You can’t quite make out what she says because someone drops a cane. I’ll play it for you again. Is she saying “live while you can”, or “leave while you can,”?
I mean, it’s Beatrice Stockwell, so it might just be a cynical quip, but this is a wedding and that’s exactly what you think when you’re standing at the altar, isn’t it, “Live” or “Leave” and you have to live.
Because you do love her in some way. It’s not an exact science. An arrow doesn’t come out of the sky and point to the one you’re supposed to be with.
So, one day you say it to someone, you say “I love you” and you basically phrase it as a question, but they accept it as fact
and then suddenly there she is standing in front of you in a three thousand dollar dress with tears in her eyes, and her nephew made the huppah, so what do you do?
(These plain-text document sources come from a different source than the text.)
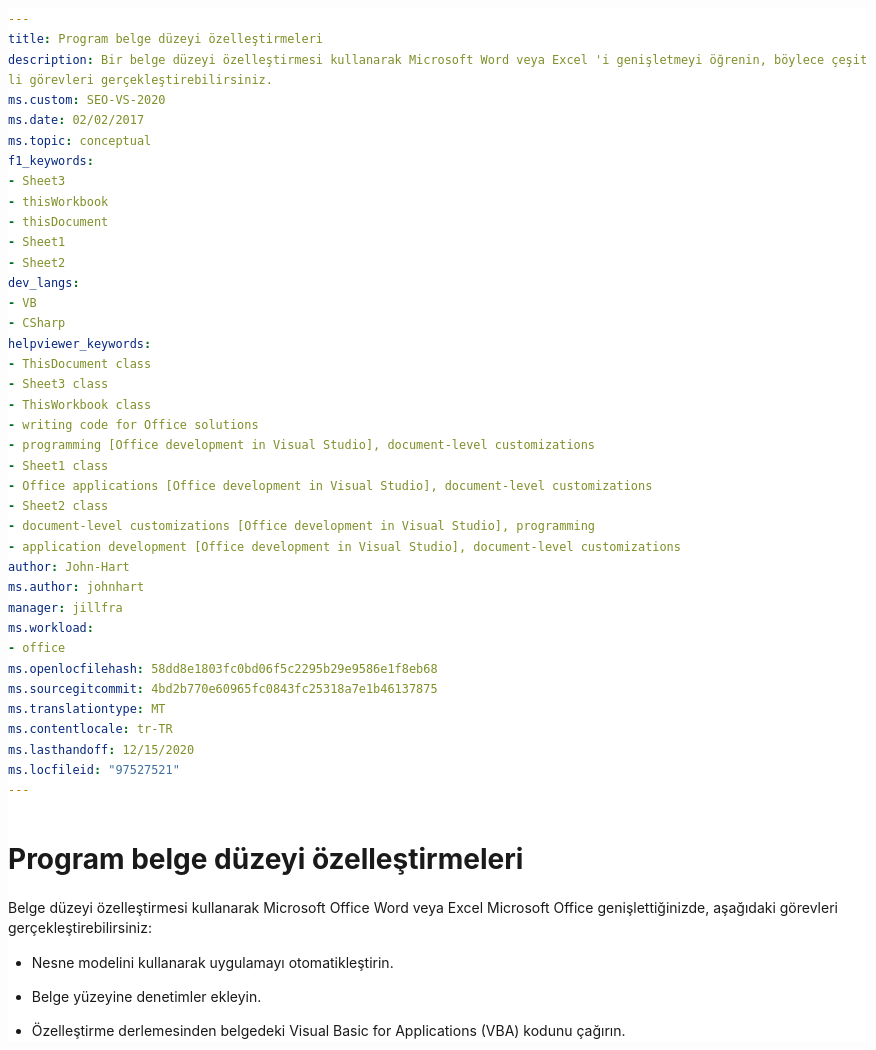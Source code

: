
 ```yaml
---
title: Program belge düzeyi özelleştirmeleri
description: Bir belge düzeyi özelleştirmesi kullanarak Microsoft Word veya Excel 'i genişletmeyi öğrenin, böylece çeşitli görevleri gerçekleştirebilirsiniz.
ms.custom: SEO-VS-2020
ms.date: 02/02/2017
ms.topic: conceptual
f1_keywords:
- Sheet3
- thisWorkbook
- thisDocument
- Sheet1
- Sheet2
dev_langs:
- VB
- CSharp
helpviewer_keywords:
- ThisDocument class
- Sheet3 class
- ThisWorkbook class
- writing code for Office solutions
- programming [Office development in Visual Studio], document-level customizations
- Sheet1 class
- Office applications [Office development in Visual Studio], document-level customizations
- Sheet2 class
- document-level customizations [Office development in Visual Studio], programming
- application development [Office development in Visual Studio], document-level customizations
author: John-Hart
ms.author: johnhart
manager: jillfra
ms.workload:
- office
ms.openlocfilehash: 58dd8e1803fc0bd06f5c2295b29e9586e1f8eb68
ms.sourcegitcommit: 4bd2b770e60965fc0843fc25318a7e1b46137875
ms.translationtype: MT
ms.contentlocale: tr-TR
ms.lasthandoff: 12/15/2020
ms.locfileid: "97527521"
---
```

# <a name="program-document-level-customizations"></a>Program belge düzeyi özelleştirmeleri
  Belge düzeyi özelleştirmesi kullanarak Microsoft Office Word veya Excel Microsoft Office genişlettiğinizde, aşağıdaki görevleri gerçekleştirebilirsiniz:

- Nesne modelini kullanarak uygulamayı otomatikleştirin.

- Belge yüzeyine denetimler ekleyin.

- Özelleştirme derlemesinden belgedeki Visual Basic for Applications (VBA) kodunu çağırın.
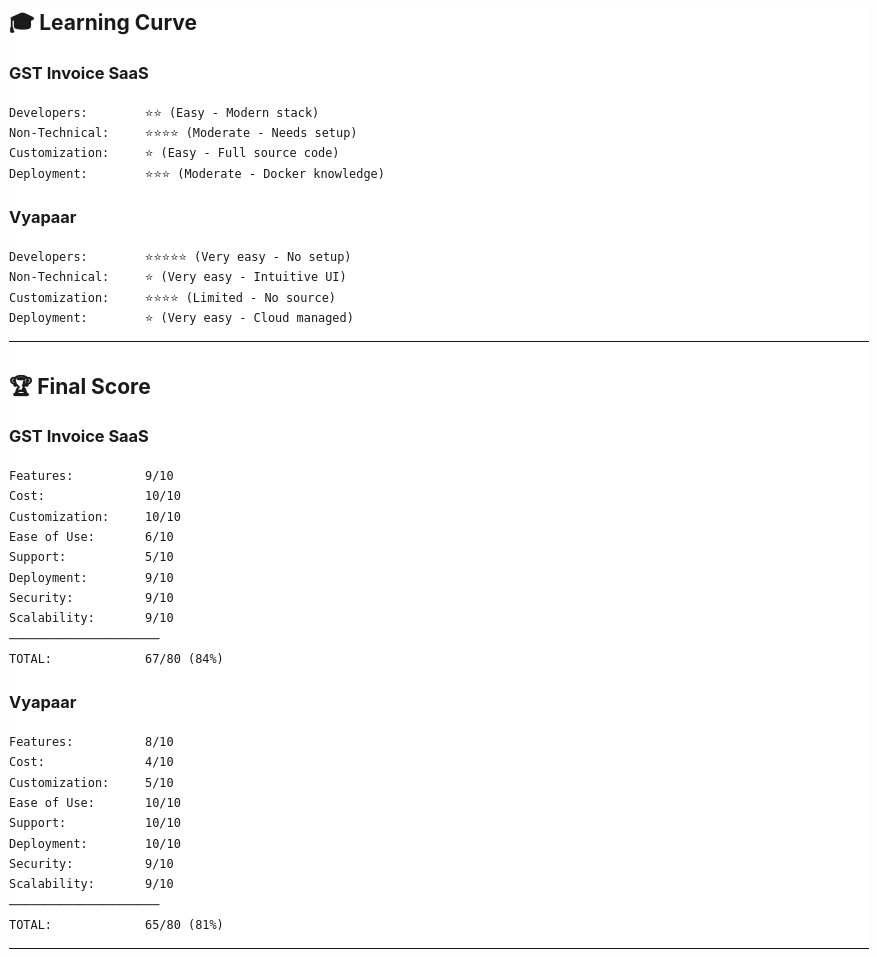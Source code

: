
## 🎓 Learning Curve

### GST Invoice SaaS
```
Developers:        ⭐⭐ (Easy - Modern stack)
Non-Technical:     ⭐⭐⭐⭐ (Moderate - Needs setup)
Customization:     ⭐ (Easy - Full source code)
Deployment:        ⭐⭐⭐ (Moderate - Docker knowledge)
```

### Vyapaar
```
Developers:        ⭐⭐⭐⭐⭐ (Very easy - No setup)
Non-Technical:     ⭐ (Very easy - Intuitive UI)
Customization:     ⭐⭐⭐⭐ (Limited - No source)
Deployment:        ⭐ (Very easy - Cloud managed)
```

---

## 🏆 Final Score

### GST Invoice SaaS
```
Features:          9/10
Cost:              10/10
Customization:     10/10
Ease of Use:       6/10
Support:           5/10
Deployment:        9/10
Security:          9/10
Scalability:       9/10
─────────────────────
TOTAL:             67/80 (84%)
```

### Vyapaar
```
Features:          8/10
Cost:              4/10
Customization:     5/10
Ease of Use:       10/10
Support:           10/10
Deployment:        10/10
Security:          9/10
Scalability:       9/10
─────────────────────
TOTAL:             65/80 (81%)
```

---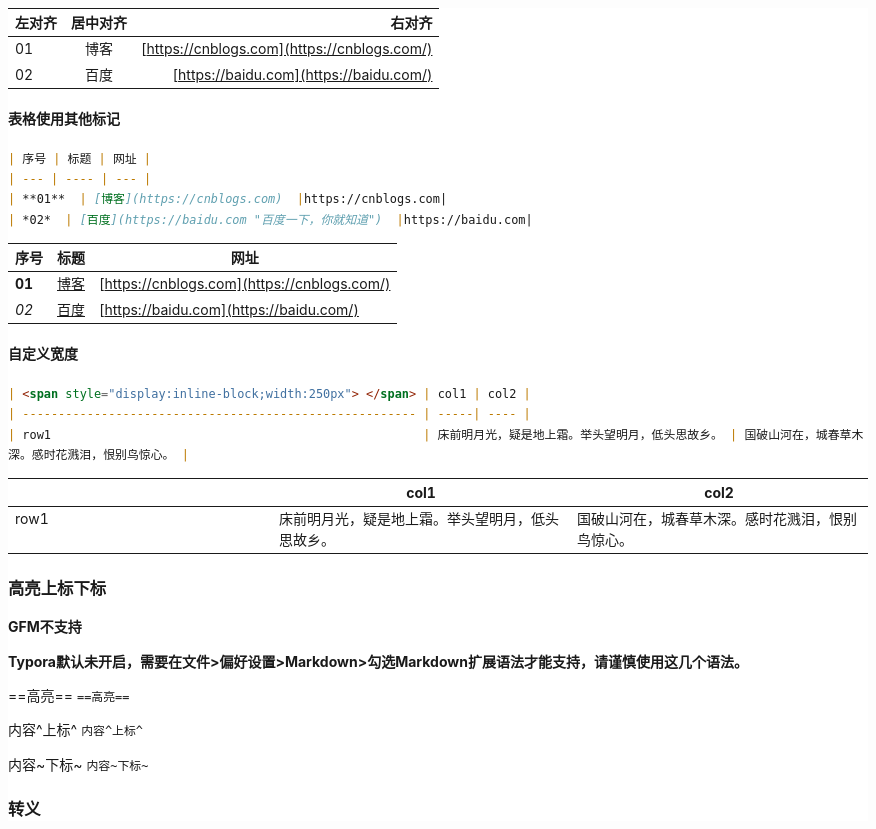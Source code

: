 

| 左对齐 | 居中对齐 |                                      右对齐 |
| :----- | :------: | ------------------------------------------: |
| 01     |   博客   | [https://cnblogs.com](https://cnblogs.com/) |
| 02     |   百度   |     [https://baidu.com](https://baidu.com/) |



#### 表格使用其他标记

```markdown
| 序号 | 标题 | 网址 |
| --- | ---- | --- |
| **01**  | [博客](https://cnblogs.com)  |https://cnblogs.com|
| *02*  | [百度](https://baidu.com "百度一下，你就知道")  |https://baidu.com|
```



| 序号   | 标题                         | 网址                                        |
| ------ | ---------------------------- | ------------------------------------------- |
| **01** | [博客](https://cnblogs.com/) | [https://cnblogs.com](https://cnblogs.com/) |
| *02*   | [百度](https://baidu.com/)   | [https://baidu.com](https://baidu.com/)     |



#### 自定义宽度

```markdown
| <span style="display:inline-block;width:250px"> </span> | col1 | col2 |
| ------------------------------------------------------- | -----| ---- |
| row1                                                    | 床前明月光，疑是地上霜。举头望明月，低头思故乡。 | 国破山河在，城春草木深。感时花溅泪，恨别鸟惊心。 |
```



| <span style="display:inline-block;width:250px"> </span> | col1 | col2 |
| ------------------------------------------------------- | -----| ---- |
| row1                                                    | 床前明月光，疑是地上霜。举头望明月，低头思故乡。 | 国破山河在，城春草木深。感时花溅泪，恨别鸟惊心。 |



### 高亮上标下标

**GFM不支持**

**Typora默认未开启，需要在文件>偏好设置>Markdown>勾选Markdown扩展语法才能支持，请谨慎使用这几个语法。**

==高亮==  `==高亮==`

内容^上标^  `内容^上标^`

内容~下标~  `内容~下标~`



### 转义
Do you say I was kidding, I was joking? No, you can’t! You live, right? You choose to live.
And for a couple of months you stare at the alien form lying next to you in bed and you think to yourself “Who are you? Who are you?”
And one day you say it out loud… then it’s a trial separation and couples counseling
and all your conversations are about her eating disorder and your Zoloft addiction, and you’re constantly redefining and re-evaluating and revisiting
before you finally lose the deposit on the house and the whole “relationship” boils down to an animated email on your birthday.
But still, in the larger sense, in a broader sense, it’s better to have lived than left, right?